Staff Transfers to Ease Backlog at Prenatal Clinic


Los Angeles County health officials Monday ordered six obstetricians and midwives transferred to the county’s largest public clinic for pregnant women to reduce a backlog of more than 800 patients waiting to receive prenatal care.

Larry Roberts, director of health center operations for the county Department of Health Services, said he reassigned three obstetricians and three nurse midwives from less-crowded health centers to the H. Claude Hudson Comprehensive Health Center at 2829 S. Grand Ave., which serves a section of the city densely populated with recent immigrants.

County officials say about 30 pregnant women a day have been turned away from Hudson in recent weeks because of staff shortages.

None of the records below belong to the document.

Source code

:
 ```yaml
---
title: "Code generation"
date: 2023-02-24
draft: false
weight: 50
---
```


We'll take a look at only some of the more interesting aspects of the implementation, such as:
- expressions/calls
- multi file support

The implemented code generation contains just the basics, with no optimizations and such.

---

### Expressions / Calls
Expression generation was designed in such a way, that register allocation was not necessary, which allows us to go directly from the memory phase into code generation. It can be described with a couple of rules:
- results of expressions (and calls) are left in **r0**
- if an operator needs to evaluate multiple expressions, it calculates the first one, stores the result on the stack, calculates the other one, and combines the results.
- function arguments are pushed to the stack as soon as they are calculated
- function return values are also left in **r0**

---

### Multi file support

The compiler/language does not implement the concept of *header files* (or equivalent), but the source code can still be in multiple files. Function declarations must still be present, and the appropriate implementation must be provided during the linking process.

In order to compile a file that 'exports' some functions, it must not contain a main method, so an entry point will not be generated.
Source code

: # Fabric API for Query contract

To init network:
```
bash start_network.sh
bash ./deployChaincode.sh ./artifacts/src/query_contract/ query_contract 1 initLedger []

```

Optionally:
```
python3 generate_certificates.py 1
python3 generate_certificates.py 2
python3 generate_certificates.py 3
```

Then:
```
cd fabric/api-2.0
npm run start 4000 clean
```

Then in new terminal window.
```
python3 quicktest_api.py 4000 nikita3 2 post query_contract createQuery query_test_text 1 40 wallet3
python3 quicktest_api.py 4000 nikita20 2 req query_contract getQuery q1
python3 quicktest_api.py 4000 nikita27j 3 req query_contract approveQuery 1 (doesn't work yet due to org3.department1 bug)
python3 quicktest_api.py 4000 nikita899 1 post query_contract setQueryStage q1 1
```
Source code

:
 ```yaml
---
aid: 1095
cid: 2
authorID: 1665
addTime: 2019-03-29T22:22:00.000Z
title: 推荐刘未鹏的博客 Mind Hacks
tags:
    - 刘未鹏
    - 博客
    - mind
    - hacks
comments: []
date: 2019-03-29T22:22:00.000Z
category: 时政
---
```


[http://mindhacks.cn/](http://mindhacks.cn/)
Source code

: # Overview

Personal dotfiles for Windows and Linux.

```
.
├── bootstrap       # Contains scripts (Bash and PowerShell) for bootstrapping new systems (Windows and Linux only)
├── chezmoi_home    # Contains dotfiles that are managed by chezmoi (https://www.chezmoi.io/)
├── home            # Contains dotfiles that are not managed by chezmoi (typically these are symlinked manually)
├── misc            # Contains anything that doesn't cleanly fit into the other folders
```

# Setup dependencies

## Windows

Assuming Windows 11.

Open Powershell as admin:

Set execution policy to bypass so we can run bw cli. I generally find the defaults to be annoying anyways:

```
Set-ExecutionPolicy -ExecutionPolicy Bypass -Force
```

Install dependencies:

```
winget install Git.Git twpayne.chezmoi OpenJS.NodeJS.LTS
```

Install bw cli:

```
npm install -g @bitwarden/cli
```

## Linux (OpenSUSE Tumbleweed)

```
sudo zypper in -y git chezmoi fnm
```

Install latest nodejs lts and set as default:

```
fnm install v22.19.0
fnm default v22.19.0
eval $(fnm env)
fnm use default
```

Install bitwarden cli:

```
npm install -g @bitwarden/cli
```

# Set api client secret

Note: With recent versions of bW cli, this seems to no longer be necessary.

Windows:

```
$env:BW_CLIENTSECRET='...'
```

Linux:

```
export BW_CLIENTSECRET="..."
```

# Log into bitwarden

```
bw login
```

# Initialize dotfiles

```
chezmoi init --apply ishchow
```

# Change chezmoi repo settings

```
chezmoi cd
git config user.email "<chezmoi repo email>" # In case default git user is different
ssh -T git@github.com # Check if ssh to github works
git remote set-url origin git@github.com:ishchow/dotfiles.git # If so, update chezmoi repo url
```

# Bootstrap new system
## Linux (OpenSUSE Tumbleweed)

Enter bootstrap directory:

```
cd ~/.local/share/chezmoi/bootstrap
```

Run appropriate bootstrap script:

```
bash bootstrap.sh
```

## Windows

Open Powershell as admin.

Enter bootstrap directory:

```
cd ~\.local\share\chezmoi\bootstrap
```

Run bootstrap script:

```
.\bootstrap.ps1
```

Fred Gadson, Hudson’s administrator, said Monday that the situation has been “critical” since November, when half the obstetricians and nurse midwives left the clinic. The center currently has five openings for obstetrician-gynecologists, one midwife vacancy and one obstetrical nurse practitioner opening.


Salaries that are lower than those in the private sector have hampered efforts to recruit replacements. County officials said Monday that they are working on a more attractive compensation package.

They also said they would seek additional state and federal funding to expand prenatal care services. But Molly Joel Coye, director of the California Department of Health Services, said that the state has “very little” to spare.

In the meantime, Hudson will be using the borrowed obstetricians and midwives to expand services until the backlog of patients is cleared. Gadson estimated that it will take four weeks.

Staff at the health center were telephoning patients on the waiting list Monday to schedule appointments. Special weekend prenatal clinics will be operated in order to serve these patients promptly.


No new patients will be turned away, Gadson said.

Forty four of the county’s 47 health centers offer prenatal care services. Roberts said the doctors and nurses on loan to Hudson were transferred from health centers with waiting lists of less than two weeks.

County officials stressed Monday that prenatal services are not overtaxed at other county facilities, and that Hudson’s temporary problems should not discourage patients from seeking care.

“It is important that patients recognize that the situation at Hudson has been remedied and that similar delays in providing care do not exist at other county clinics,” said Robert C. Gates, the county’s health services director. “We urge patients in need of these important services (to) continue to seek care at our facilities.”


Sometime next month, Los Angeles County is expected to receive about $300 million in new federal health-care funds, part of $800 million due California to supplement federal health programs for low-income patients. But the money can be used only for hospital-based services.

Coye suggests that some of that money could be used to expand prenatal outpatient services at the five Los Angeles County hospitals that have such services. This would relieve pressure on the county clinics system, she said.